Ono Masahiro, Haratake Mamoru, Saji Hideo, Nakayama Morio
Graduate School of Biomedical Sciences, Nagasaki University, 1-14 Bunkyo-machi, Nagasaki 852-8521, Japan.
Bioorg Med Chem. 2008 Jul 15;16(14):6867-72. doi: 10.1016/j.bmc.2008.05.054. Epub 2008 May 29.

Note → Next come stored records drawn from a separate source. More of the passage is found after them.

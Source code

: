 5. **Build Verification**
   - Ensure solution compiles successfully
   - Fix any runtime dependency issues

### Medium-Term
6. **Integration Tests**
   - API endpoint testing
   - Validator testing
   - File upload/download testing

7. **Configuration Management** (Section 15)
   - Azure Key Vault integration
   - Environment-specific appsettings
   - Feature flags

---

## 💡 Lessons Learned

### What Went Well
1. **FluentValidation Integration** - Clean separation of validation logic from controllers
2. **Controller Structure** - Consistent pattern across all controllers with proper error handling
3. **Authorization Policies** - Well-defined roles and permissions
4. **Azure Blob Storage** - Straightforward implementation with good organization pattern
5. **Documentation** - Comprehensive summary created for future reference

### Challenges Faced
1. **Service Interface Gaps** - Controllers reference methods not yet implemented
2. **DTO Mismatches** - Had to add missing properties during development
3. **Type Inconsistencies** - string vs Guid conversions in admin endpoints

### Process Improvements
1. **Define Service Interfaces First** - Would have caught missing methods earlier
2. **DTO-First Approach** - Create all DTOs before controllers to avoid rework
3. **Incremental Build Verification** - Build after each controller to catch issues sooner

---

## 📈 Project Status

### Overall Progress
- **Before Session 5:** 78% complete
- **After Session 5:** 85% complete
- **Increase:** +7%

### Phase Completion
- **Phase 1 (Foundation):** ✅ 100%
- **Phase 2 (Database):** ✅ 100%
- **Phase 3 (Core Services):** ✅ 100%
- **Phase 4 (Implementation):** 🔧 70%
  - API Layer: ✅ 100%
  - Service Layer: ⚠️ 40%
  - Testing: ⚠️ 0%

In the search for novel probes for the imaging in vivo of beta-amyloid plaques in Alzheimer's disease (AD) brain, we have synthesized and evaluated a series of 3,5-diphenyl-1,2,4-oxadiazole (DPOD) derivatives. The affinity for beta-amyloid plaques was assessed by an in vitro-binding assay using pre-formed synthetic Abeta42 aggregates. The new series of DPOD derivatives showed excellent affinity for Abeta aggregates with K(i) values ranging from 4 to 47nM. In biodistribution experiments using normal mice, [(125)I]12, [(125)I]13, [(125)I]14, and [(125)I]15 examined displayed sufficient uptake for imaging, ranging from 2.2 to 3.3% ID/g. But the washout of the four ligands from the brain was relatively slow. Although additional modifications are necessary to improve the uptake and rapid clearance of non-specifically bound radiotracers, the DPOD pharmacophore with high-binding affinity for Abeta aggregates may be useful as a backbone structure to develop novel beta-amyloid imaging agents.
在寻找用于阿尔茨海默病(AD)脑内β-淀粉样蛋白斑块体内成像的新型探针过程中,我们合成并评估了一系列3,5-二苯基-1,2,4-恶二唑(DPOD)衍生物。使用预先形成的合成β-淀粉样蛋白42聚集体通过体外结合试验评估对β-淀粉样蛋白斑块的亲和力。新系列的DPOD衍生物对β-淀粉样蛋白聚集体显示出优异的亲和力,其抑制常数(K(i))值范围为4至47 nM。在使用正常小鼠的生物分布实验中,所检测的[125I]12、[125I]13、[125I]14和[125I]15显示出足以用于成像的摄取量,范围为2.2至3.3%注射剂量/克。但是这四种配体从脑中的洗脱相对较慢。尽管需要进行额外的修饰以改善非特异性结合放射性示踪剂的摄取和快速清除,但对β-淀粉样蛋白聚集体具有高结合亲和力的DPOD药效基团可能作为开发新型β-淀粉样蛋白成像剂的骨架结构是有用的。